Sheppard added that the coroner had a close relationship with the editor of one of the city's daily newspapers, which was on the verge of bankruptcy. "That's where free enterprise comes in," he said. "Part of the equation about the death penalty is that it makes money for the media. It also makes political hay for those who can make the American public afraid, and when people are afraid, they don't think, and they go for the death penalty."
Sheppard explained that he was traumatized as a child when the state of Ohio sought the death penalty for his father. Sheppard asked the audience, "How many children are being crippled today who are related to the 3,500 people on death row? On the other side, how many family members of murder victims are being fed a steady diet of hatred and revenge, and are being told that killing is the way to solve their problems? I submit that the death penalty is manufacturing dysfunctional people, the future people in the streets, alcoholics and drug addicts."
The death penalty, Sheppard said, is a hate issue that symbolizes everything that is wrong in American society today. His father, however, was "just not hate-able enough," Sheppard said. The prosecutors and the media "just couldn't get the jury juiced up enough to get the death penalty." Instead he was falsely convicted of second degree murder and sent to prison, where he spent the next 10 years.
A stronger legal defense and the release of the "The Fugitive" led to Sheppard's case being taken to the Supreme Court, which ruled that the case was a "mockery of justice" and ordered that the doctor be retried or released. "If you get behind bars in the US and you are innocent, if you don't have any money, it's over. If you have notoriety you have a shot," Sheppard said.
In the end Sheppard's father was exonerated. But soon thereafter in 1970, his life in ruin, the elder Sheppard died. "I went into seclusion for many years until this death penalty stuff began happening again in 1989. It made me physically ill, so I decided to take a chance about speaking out against the death penalty issue.
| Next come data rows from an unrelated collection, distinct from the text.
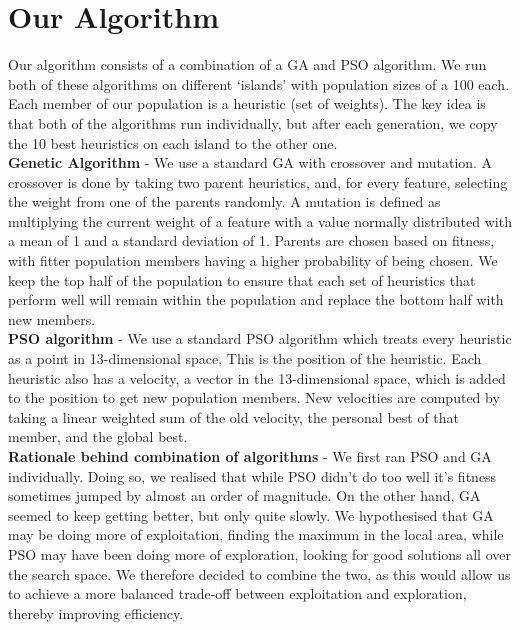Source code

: \documentclass[12pt]{article}
\begin{document}
	\vspace{-0.3cm}
    \section{Our Algorithm}
	\vspace{-0.2cm}

    Our algorithm consists of a combination of a GA and PSO algorithm. We run both of these algorithms on different ‘islands’
	with population sizes of a 100 each. Each member of our population is a heuristic (set of weights).
	The key idea is that both of the algorithms run individually, but after each generation, we
	copy the 10 best heuristics on each island to the other one.\\

	\textbf{Genetic Algorithm} -
	We use a standard GA with crossover and mutation. A crossover is
	done by taking two parent heuristics, and,
	for every feature, selecting the weight from one of the parents randomly. A
	mutation is defined as multiplying the current weight of a feature with
	a value normally distributed with a mean of 1 and a standard deviation of 1. Parents are chosen based on fitness, with fitter population members having a higher
	probability of being chosen. We keep the top half of the population to ensure that each set of heuristics
	that perform well will remain within the population and replace the bottom half with
	new members.\\

	\textbf{PSO algorithm} -
	We use a standard PSO algorithm which treats every heuristic as a point in 13-dimensional space.
	This is the position of the heuristic. Each heuristic also has a velocity,
	a vector in the 13-dimensional space, which is added to the position to get
	new population members. New velocities are computed by taking a linear weighted
	sum of the old velocity, the personal best of that member, and the global best.\\

	\textbf{Rationale behind combination of algorithms} -
	We first ran PSO and GA individually. Doing so, we realised that while PSO didn't do too well
	it's fitness sometimes jumped by almost an order of magnitude.
	On the other hand, GA seemed to keep getting
	better, but only quite slowly. We hypothesised
	that GA may be doing more of exploitation, finding the maximum in the local area,
	while PSO may have been doing more of exploration, looking for good solutions all over
	the search space. We therefore decided to combine the two, as this
	would allow us to achieve a more balanced trade-off between exploitation
	and exploration, thereby improving efficiency.
\end{document}
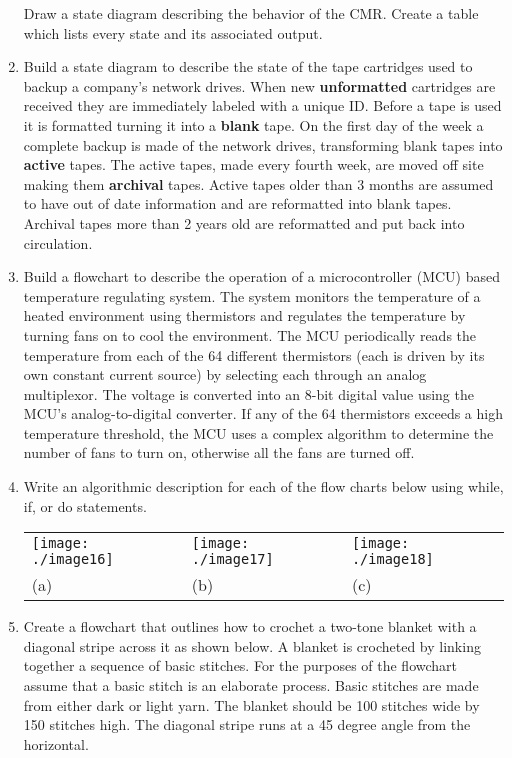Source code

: \begin{enumerate}
  Draw a state diagram describing the behavior of the CMR. Create a
  table which lists every state and its associated output.

  \item
    Build a state diagram to describe the state of the tape cartridges
    used to backup a company's network drives. When new
    \textbf{unformatted} cartridges are received they are immediately
    labeled with a unique ID. Before a tape is used it is formatted
    turning it into a \textbf{blank} tape. On the first day of the week
    a complete backup is made of the network drives, transforming blank
    tapes into \textbf{active} tapes. The active tapes, made every
    fourth week, are moved off site making them \textbf{archival} tapes.
    Active tapes older than 3 months are assumed to have out of date
    information and are reformatted into blank tapes. Archival tapes
    more than 2 years old are reformatted and put back into circulation.
  \item
    Build a flowchart to describe the operation of a microcontroller
    (MCU) based temperature regulating system. The system monitors the
    temperature of a heated environment using thermistors and regulates
    the temperature by turning fans on to cool the environment. The MCU
    periodically reads the temperature from each of the 64 different
    thermistors (each is driven by its own constant current source) by
    selecting each through an analog multiplexor. The voltage is
    converted into an 8-bit digital value using the MCU's
    analog-to-digital converter. If any of the 64 thermistors exceeds a
    high temperature threshold, the MCU uses a complex algorithm to
    determine the number of fans to turn on, otherwise all the fans are
    turned off.
  \item
    Write an algorithmic description for each of the flow charts below
    using while, if, or do statements.

\begin{tabular}{m{4cm}m{4cm}m{4cm}}
\texttt{[image: ./image16]} &
\texttt{[image: ./image17]} &
\texttt{[image: ./image18]} \\
(a) &  (b)  & (c) \\
\end{tabular}

\item
  Create a flowchart that outlines how to crochet a two-tone blanket
  with a diagonal stripe across it as shown below. A blanket is
  crocheted by linking together a sequence of basic stitches. For the
  purposes of the flowchart assume that a basic stitch is an elaborate
  process. Basic stitches are made from either dark or light yarn. The
  blanket should be 100 stitches wide by 150 stitches high. The diagonal
  stripe runs at a 45 degree angle from the horizontal.


\end{enumerate}
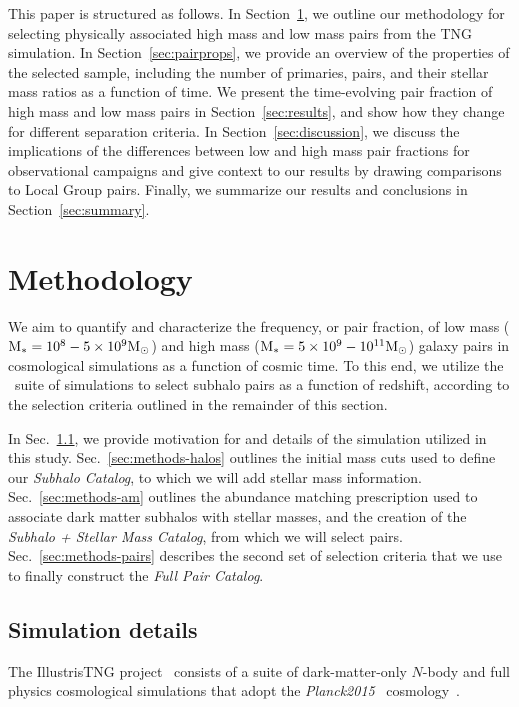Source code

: \documentclass[twocolumn]{aastex631}
\newcommand{\ms}[1]{\ensuremath{M_{*{#1}}}}
\newcommand{\subcat}{\textit{Subhalo Catalog}}
\newcommand{\starcat}{\textit{Subhalo + Stellar Mass Catalog}}
\newcommand{\paircat}{\textit{Full Pair Catalog}}
\begin{document}
    This paper is structured as follows. 
    In Section~\ref{sec:methods}, we outline our methodology for selecting physically associated high mass and low mass pairs from the TNG simulation. 
    In Section~\ref{sec:pairprops}, we provide an overview of the properties of the selected sample, including the number of primaries, pairs, and their stellar mass ratios as a function of time. 
    We present the time-evolving pair fraction of high mass and low mass pairs in Section~\ref{sec:results}, and show how they change for different separation criteria. 
    In Section~\ref{sec:discussion}, we discuss the implications of the differences between low and high mass pair fractions for observational campaigns and give context to our results by drawing comparisons to Local Group pairs. 
    Finally, we summarize our results and conclusions in Section~\ref{sec:summary}.

 
\section{Methodology}\label{sec:methods}
We aim to quantify and characterize the frequency, or pair fraction, of low mass ($\rm\ms{}=10^{8}-5\times 10^{9}\Msun$) and high mass ($\rm\ms{}=5\times10^{9}-10^{11}\Msun$) galaxy pairs in cosmological simulations as a function of cosmic time. 
To this end, we utilize the \tng\ suite of simulations to select subhalo pairs as a function of redshift, according to the selection criteria outlined in the remainder of this section. 

In Sec.~\ref{sec:methods-sims}, we provide motivation for and details of the simulation utilized in this study.
Sec.~\ref{sec:methods-halos} outlines the initial mass cuts used to define our \subcat, to which we will add stellar mass information. 
Sec.~\ref{sec:methods-am} outlines the abundance matching prescription used to associate dark matter subhalos with stellar masses, and the creation of the \starcat, from which we will select pairs.
Sec.~\ref{sec:methods-pairs} describes the second set of selection criteria that we use to finally construct the \paircat. 

    \subsection{Simulation details} \label{sec:methods-sims}
    The IllustrisTNG project~\citep{TNG1, TNG2, TNG3, TNG4, TNG5} consists of a suite of dark-matter-only $N$-body and full physics cosmological simulations that adopt the \textit{Planck2015} \lcdm\  cosmology~\citep{Planck2015}.
    
\end{document}
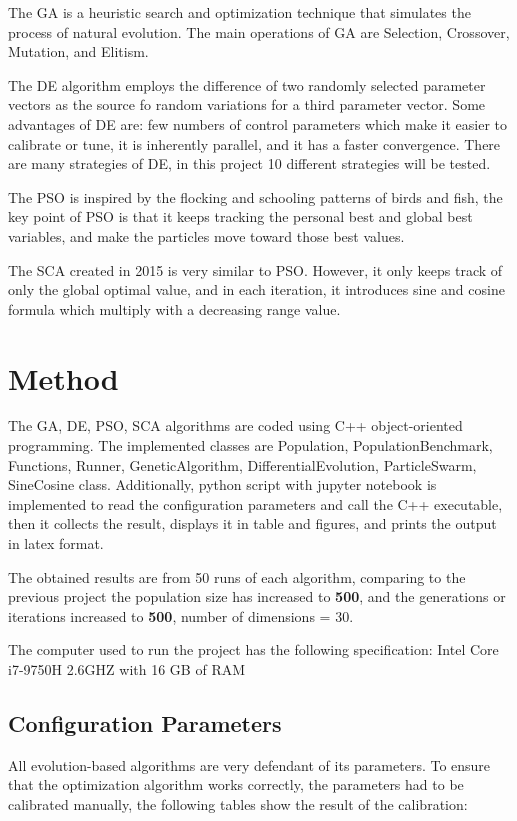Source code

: \documentclass[12pt]{article}
\begin{document}
    The GA is a heuristic search and optimization technique that simulates the process of natural evolution. The main operations of GA are Selection, Crossover, Mutation, and Elitism.
    
    The DE algorithm employs the difference of two randomly selected parameter vectors as the source fo random variations for a third parameter vector. Some advantages of DE are: few numbers of control parameters which make it easier to calibrate or tune, it is inherently parallel, and it has a faster convergence. 
    There are many strategies of DE, in this project 10 different strategies will be tested.
    
    
    The PSO is inspired by the flocking and schooling patterns of birds and fish, the key point of PSO is that it keeps tracking the personal best and global best variables, and make the particles move toward those best values.
    
    The SCA created in 2015 is very similar to PSO. However, it only keeps track of only the global optimal value, and in each iteration, it introduces sine and cosine formula which multiply with a decreasing range value.
     


    
    \section{Method}
    
The GA, DE, PSO, SCA algorithms are coded using C++ object-oriented programming. The implemented classes are Population, PopulationBenchmark,  Functions, Runner, GeneticAlgorithm, DifferentialEvolution, ParticleSwarm, SineCosine class. Additionally, python script with jupyter notebook is implemented to read the configuration parameters and call the C++ executable, then it collects the result, displays it in table and figures, and prints the output in latex format.
    
    The obtained results are from 50 runs of each algorithm, comparing to the previous project the population size has increased to \textbf{500}, and the generations or iterations increased to \textbf{500}, number of dimensions = 30.

The computer used to run the project has the following specification: Intel Core i7-9750H 2.6GHZ with 16 GB of RAM

  
      
\subsection{Configuration Parameters}
All evolution-based algorithms are very defendant of its parameters. To ensure that the optimization algorithm works correctly,  the parameters had to be calibrated manually,
the following tables show the result of the calibration:
\end{document}
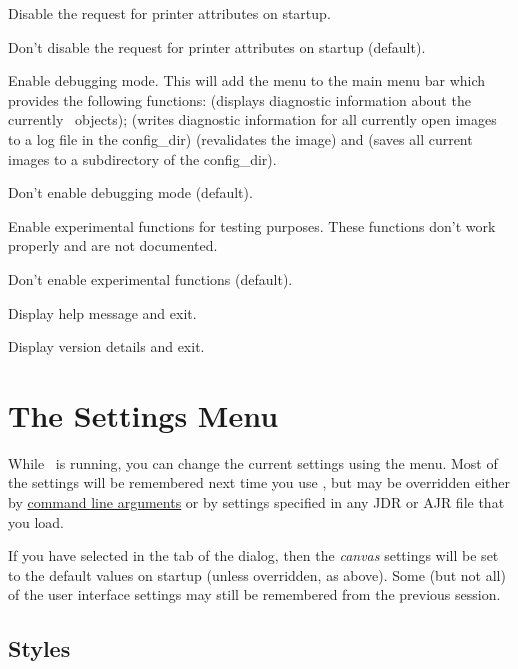 Disable the request for printer attributes on startup.

Don't disable the request for printer attributes on startup (default).

Enable debugging mode. This will add the 
menu to the main menu bar which provides the following functions:
 (displays diagnostic information about the
currently \selected\ objects);  (writes
diagnostic information for all currently open images to a log file
in the \gls{config_dir})  (revalidates the
image) and  (saves all current images to a
subdirectory of the \gls{config_dir}).

Don't enable debugging mode (default).

Enable experimental functions for testing purposes. These functions don't
work properly and are not documented.

Don't enable experimental functions (default).

Display help message and exit.

Display version details and exit.

\section{The Settings Menu}\label{sec:settingsmenu}


While \FlowframTk\ is running, you can change the current settings
using the  menu. Most of the settings will be
remembered next time you use \FlowframTk, but may be overridden
either by \hyperref[sec:cmdargs]{command line arguments} or by
settings specified in any \gls{JDR} or \gls{AJR} file that you load.

If you have selected  in the
 tab of the  dialog,
then the \emph{\gls{canvas}} settings will be set to the default
values on startup (unless overridden, as above). Some (but not all)
of the user interface settings may still be remembered from the
previous session.

\subsection{Styles}\label{sec:setcurrentstyles}

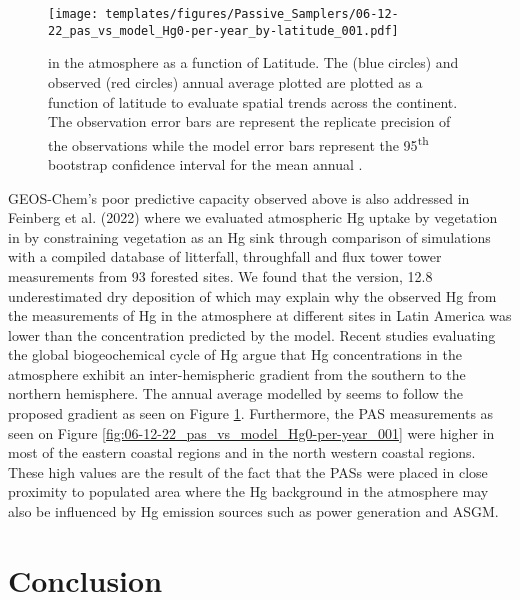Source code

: \begin{figure}[H]
  \texttt{[image: templates/figures/Passive\_Samplers/06-12-22\_pas\_vs\_model\_Hg0-per-year\_by-latitude\_001.pdf]}
  \caption{\hg in the atmosphere as a function of Latitude. The \on (blue circles) and observed (red circles) annual average \hg plotted are plotted as a function of latitude to evaluate spatial trends across the continent. The observation error bars are represent the replicate precision of the observations while the model error bars represent the 95\textsuperscript{th} bootstrap confidence interval for the mean annual \hg.}
  \label{fig:06-12-22_pas_vs_model_Hg0-per-year_by-latitude_001}
  \centering
  
\end{figure}
\FloatBarrier

\begin{flushleft}
GEOS-Chem's poor predictive capacity observed above is also addressed in Feinberg et al. (2022) where we evaluated atmospheric Hg uptake by vegetation in \gc by constraining vegetation as an Hg sink through comparison of simulations with a compiled database of litterfall, throughfall and flux tower tower measurements from 93 forested sites. We found that the \gc version, 12.8  underestimated dry deposition of \hg which may explain why the observed Hg from the measurements of Hg in the atmosphere at different sites in Latin America was lower than the concentration predicted by the model. Recent studies evaluating the global biogeochemical cycle of Hg argue that Hg concentrations in the atmosphere exhibit an inter-hemispheric gradient from the southern to the northern hemisphere. The annual average \hg modelled by \gc seems to follow the proposed gradient as seen on Figure \ref{fig:06-12-22_pas_vs_model_Hg0-per-year_by-latitude_001}. Furthermore, the PAS measurements as seen on Figure \ref{fig:06-12-22_pas_vs_model_Hg0-per-year_001} were higher in most of the eastern coastal regions and in the north western coastal regions. These high values are the result of the fact that the PASs were placed in close proximity to populated area where the Hg background in the atmosphere may also be influenced by Hg emission sources such as power generation and ASGM.

\end{flushleft}











\section{Conclusion}

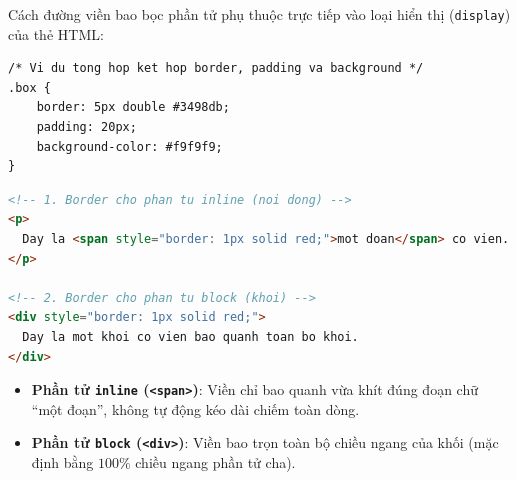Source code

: \documentclass[11pt,oneside]{book}
\newcommand{\codeinline}[1]{\textcolor{accentOrange}{\texttt{#1}}}
\begin{document}
Cách đường viền bao bọc phần tử phụ thuộc trực tiếp vào loại hiển thị (\codeinline{display}) của thẻ HTML:

\begin{codeWindow}
\begin{lstlisting}[language=CSS3]
/* Vi du tong hop ket hop border, padding va background */
.box {
    border: 5px double #3498db;
    padding: 20px;
    background-color: #f9f9f9;
}
\end{lstlisting}
\begin{lstlisting}[language=HTML]
<!-- 1. Border cho phan tu inline (noi dong) -->
<p>
  Day la <span style="border: 1px solid red;">mot doan</span> co vien.
</p>

<!-- 2. Border cho phan tu block (khoi) -->
<div style="border: 1px solid red;">
  Day la mot khoi co vien bao quanh toan bo khoi.
</div>
\end{lstlisting}
\end{codeWindow}

\begin{browserWindow}
\centering
{}
\end{browserWindow}

\begin{itemize}[leftmargin=1.5em, itemsep=2.5pt, parsep=0pt]
    \item \textbf{Phần tử \codeinline{inline} (\codeinline{<span>})}: Viền chỉ bao quanh vừa khít đúng đoạn chữ ``một đoạn'', không tự động kéo dài chiếm toàn dòng.
    \item \textbf{Phần tử \codeinline{block} (\codeinline{<div>})}: Viền bao trọn toàn bộ chiều ngang của khối (mặc định bằng $100\%$ chiều ngang phần tử cha).
\end{itemize}
\end{document}
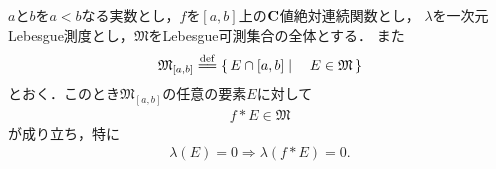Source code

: 	\begin{screen}
		\begin{thm}[絶対連続な非減少関数は可測集合を可測集合に写す]
			$a$と$b$を$a<b$なる実数とし，$f$を$[a,b]$上の$\mathbf{C}$値絶対連続関数とし，
			$\lambda$を一次元Lebesgue測度とし，$\mathfrak{M}$をLebesgue可測集合の全体とする．
			また
			\begin{align}
				\mathfrak{M}_{[a,b]} \defeq \Set{E \cap [a,b]}{E \in \mathfrak{M}}
			\end{align}
			とおく．このとき$\mathfrak{M}_{[a,b]}$の任意の要素$E$に対して
			\begin{align}
				f \ast E \in \mathfrak{M}
			\end{align}
			が成り立ち，特に
			\begin{align}
				\lambda(E) = 0 \Longrightarrow \lambda(f \ast E) = 0.
			\end{align}
		\end{thm}
	\end{screen}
At the same time I knew because of my past, because of the unsolved nature of the Sheppard case, the moment I set foot on a public platform that I would be a public figure again. Being a public figure in my family had killed people, my dad and my grandparents who committed suicide. That's another issue in the death penalty, the destruction of the family."
Urging the law students to oppose such state killings, Sheppard concluded by quoting the remarks of Bartolomeo Vanzetti made on behalf of Nicola Sacco and himself before being sentenced to death in 1927 in Massachusetts for a crime they did not commit. "If it had not been for this, I might have lived out my life talking at street corners to scorning men. I might have died unmarked, unknown, a failure.... This is our career and our triumph. Never in our full life can we do such work for tolerance, for justice, for men's understanding of man, as now we do by an accident. Our words, our lives, our pain--nothing! The taking of our lives--lives of a good shoemaker and a good fish peddler--all! The last moment belongs to us. That agony is our triumph."